As for Lost, well, I personally don't consider it quality TV since S1 and media fandom (that I saw) posted a LOT about it in S1 but during S2 generally dwindled down to few besides a core group of fans. And BSG is very lucky it stayed consistently good for so long and was so heavily SFF focused as that kept people watching during the lesser S3/S4 seasons as shows like it and like Heroes can fall apart very quickly. Also the above shows lack a major slash pairing which is never helpful for a decent amount of people in getting popularity in media fandom.

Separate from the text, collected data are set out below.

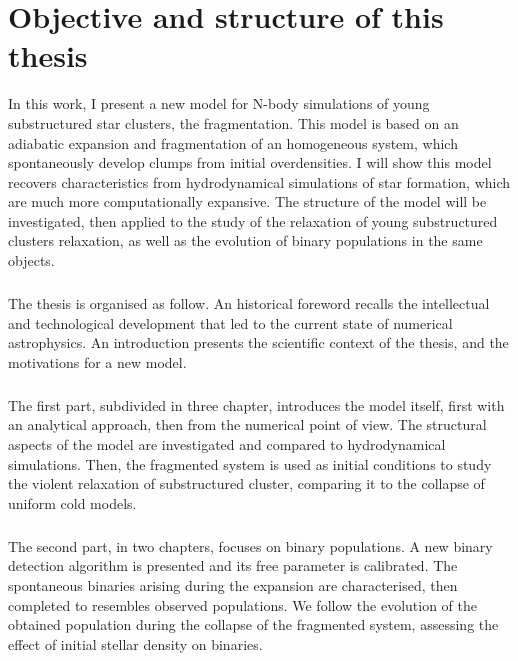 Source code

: 
\chapter*{Objective and structure of this thesis}

In this work, I present a new model for N-body simulations of young substructured star clusters, the \HubLem fragmentation. This model is based on an adiabatic expansion and fragmentation of an homogeneous system, which spontaneously develop clumps from initial overdensities. I will show this model recovers characteristics from hydrodynamical simulations of star formation, which are much more computationally expansive. The structure of the \HubLem model will be investigated, then applied to the study of the relaxation of young substructured clusters relaxation, as well as the evolution of binary populations in the same objects. 

\paragraph*{}
The thesis is organised as follow. An historical foreword recalls the intellectual and technological development that led to the current state of numerical astrophysics. An introduction presents the scientific context of the thesis, and the motivations for a new model. 

\paragraph*{}
The first part, subdivided in three chapter, introduces the \HubLem model itself, first with an analytical approach, then from the numerical point of view. The structural aspects of the model are investigated and compared to hydrodynamical simulations. Then, the fragmented system is used as initial conditions to study the violent relaxation of substructured cluster, comparing it to the collapse of uniform cold models.

\paragraph*{}
The second part, in two chapters, focuses on binary populations. A new binary detection algorithm is presented and its free parameter is calibrated. The spontaneous binaries arising during the \HubLem expansion are characterised, then completed to resembles observed populations. We follow the evolution of the obtained population during the collapse of the fragmented system, assessing the effect of initial stellar density on binaries.

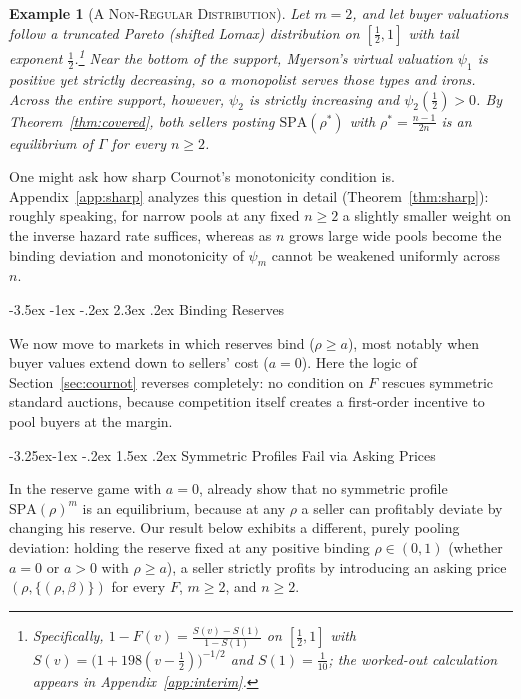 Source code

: \documentclass[12pt]{article}
\makeatletter
\newcommand{\citeasnoun}[1]{\citet{#1}}
\theoremstyle{mystyle}
\theoremstyle{mystyle2}
\newtheorem{example}{Example}
\newcommand{\mmpfont}{\scshape}
\renewcommand\section{\@startsection {section}{1}{\z@}%
                                   {-3.5ex \@plus -1ex \@minus -.2ex}%
                                   {2.3ex \@plus .2ex}%
                                   {\normalfont\large\mmpfont}}
\renewcommand\subsection{\@startsection{subsection}{2}{\z@}%
                                     {-3.25ex\@plus -1ex \@minus -.2ex}%
                                     {1.5ex \@plus .2ex}%
                                     {\normalfont\normalsize\mmpfont}}
\newcommand{\SPA}{\mathrm{SPA}}
\newcommand{\1}{\mathbf{1}}
\makeatother
\begin{document}
\begin{example}[\textsc{A Non-Regular Distribution}]\label{ex:pareto}
Let $m=2$, and let buyer valuations follow a truncated Pareto (shifted Lomax) distribution on $[\frac{1}{2},1]$ with tail exponent $\frac{1}{2}$.\footnote{Specifically, $1-F(v)=\frac{S(v)-S(1)}{1-S(1)}$ on $[\frac{1}{2},1]$ with $S(v)=\bigl(1+198(v-\frac{1}{2})\bigr)^{-1/2}$ and $S(1)=\frac{1}{10}$; the worked-out calculation appears in Appendix~\ref{app:interim}.} Near the bottom of the support, Myerson's virtual valuation $\psi_1$ is positive yet strictly decreasing, so a monopolist serves those types and irons. Across the entire support, however, $\psi_2$ is strictly increasing and $\psi_2(\frac{1}{2})>0$. By Theorem~\ref{thm:covered}, both sellers posting $\SPA(\rho^*)$ with $\rho^*=\frac{n-1}{2n}$ is an equilibrium of $\Gamma$ for every $n\ge 2$.
\end{example}

One might ask how sharp Cournot's monotonicity condition is. Appendix~\ref{app:sharp} analyzes this question in detail (Theorem~\ref{thm:sharp}): roughly speaking, for narrow pools at any fixed $n\ge 2$ a slightly smaller weight on the inverse hazard rate suffices, whereas as $n$ grows large wide pools become the binding deviation and monotonicity of $\psi_m$ cannot be weakened uniformly across~$n$.

\section{Binding Reserves} \label{sec:binding}

We now move to markets in which reserves bind ($\rho\ge a$), most notably when buyer values extend down to sellers' cost ($a=0$). Here the logic of Section~\ref{sec:cournot} reverses completely: no condition on $F$ rescues symmetric standard auctions, because competition itself creates a first-order incentive to pool buyers at the margin.

\subsection{Symmetric Profiles Fail via Asking Prices}

In the reserve game with $a=0$, \citeasnoun{burguet} already show that no symmetric profile $\SPA(\rho)^m$ is an equilibrium, because at any $\rho$ a seller can profitably deviate by changing his reserve. Our result below exhibits a different, purely pooling deviation: holding the reserve fixed at any positive binding $\rho\in(0,1)$ (whether $a=0$ or $a>0$ with $\rho\ge a$), a seller strictly profits by introducing an asking price $(\rho,\{(\rho,\beta)\})$ for every $F$, $m\ge 2$, and $n\ge 2$.
\end{document}
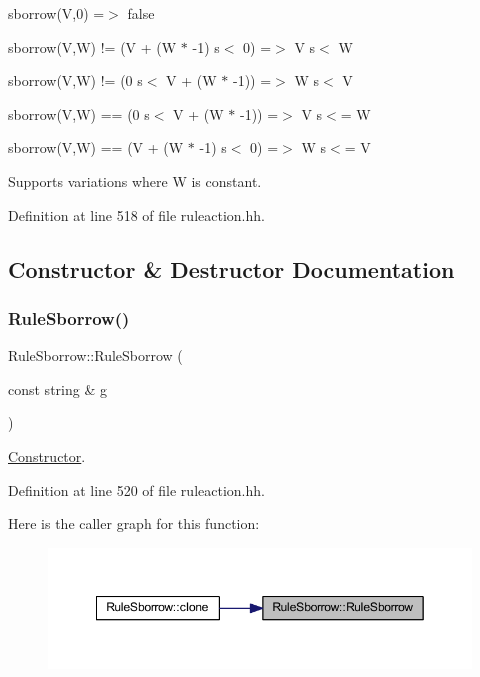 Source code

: \begin{DoxyItemize}
\item {\ttfamily sborrow(\+V,0) =$>$ false}
\item {\ttfamily sborrow(\+V,\+W) != (V + (W $\ast$ -\/1) s$<$ 0) =$>$ V s$<$ W}
\item {\ttfamily sborrow(\+V,\+W) != (0 s$<$ V + (W $\ast$ -\/1)) =$>$ W s$<$ V}
\item {\ttfamily sborrow(\+V,\+W) == (0 s$<$ V + (W $\ast$ -\/1)) =$>$ V s$<$= W}
\item {\ttfamily sborrow(\+V,\+W) == (V + (W $\ast$ -\/1) s$<$ 0) =$>$ W s$<$= V}
\end{DoxyItemize}

Supports variations where W is constant. 

Definition at line 518 of file ruleaction.\+hh.



\subsection{Constructor \& Destructor Documentation}
\mbox{\label{class_rule_sborrow_a02d96329d57e19d62f5db86e90254cac}} 
\subsubsection{\texorpdfstring{RuleSborrow()}{RuleSborrow()}}
{\footnotesize\ttfamily Rule\+Sborrow\+::\+Rule\+Sborrow (\begin{DoxyParamCaption}\item[{const string \&}]{g }\end{DoxyParamCaption})\hspace{0.3cm}{\ttfamily [inline]}}



\mbox{\hyperlink{class_constructor}{Constructor}}. 



Definition at line 520 of file ruleaction.\+hh.

Here is the caller graph for this function\+:
\nopagebreak
\begin{figure}[H]
\begin{center}
\leavevmode
\includegraphics[width=349pt]{class_rule_sborrow_a02d96329d57e19d62f5db86e90254cac_icgraph}
\end{center}
\end{figure}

The other thing is it's not about narrative complexity to me in what makes a good show but good, high quality writing no matter how simple or complex the show is. I definitely hate the overemphasis on patriarchy/men in both shows and the amount of male writers (obviously helping each other) and really really hope that gets better in the coming years. But I see no reason not to celebrate high quality shows (as well as point out flaws) while embracing the entertaining/breakthrough areas of shows that may not obtain that level of quality as well as continuing with feminist (and any other) media criticism.
crypto: Amy Pond (Default)
[personal profile] crypto wrote:
Mar. 7th, 2010 08:36 pm (UTC)
Those are all excellent points. By the time I came to LJ, it seemed like virtually everybody had already stopped watching LOST, and the show's definitely had its ups and downs. It's still funny, though, to see virtual silence on my flist about the final season, while my coworkers & I have been having weekly post-episode debriefing sessions.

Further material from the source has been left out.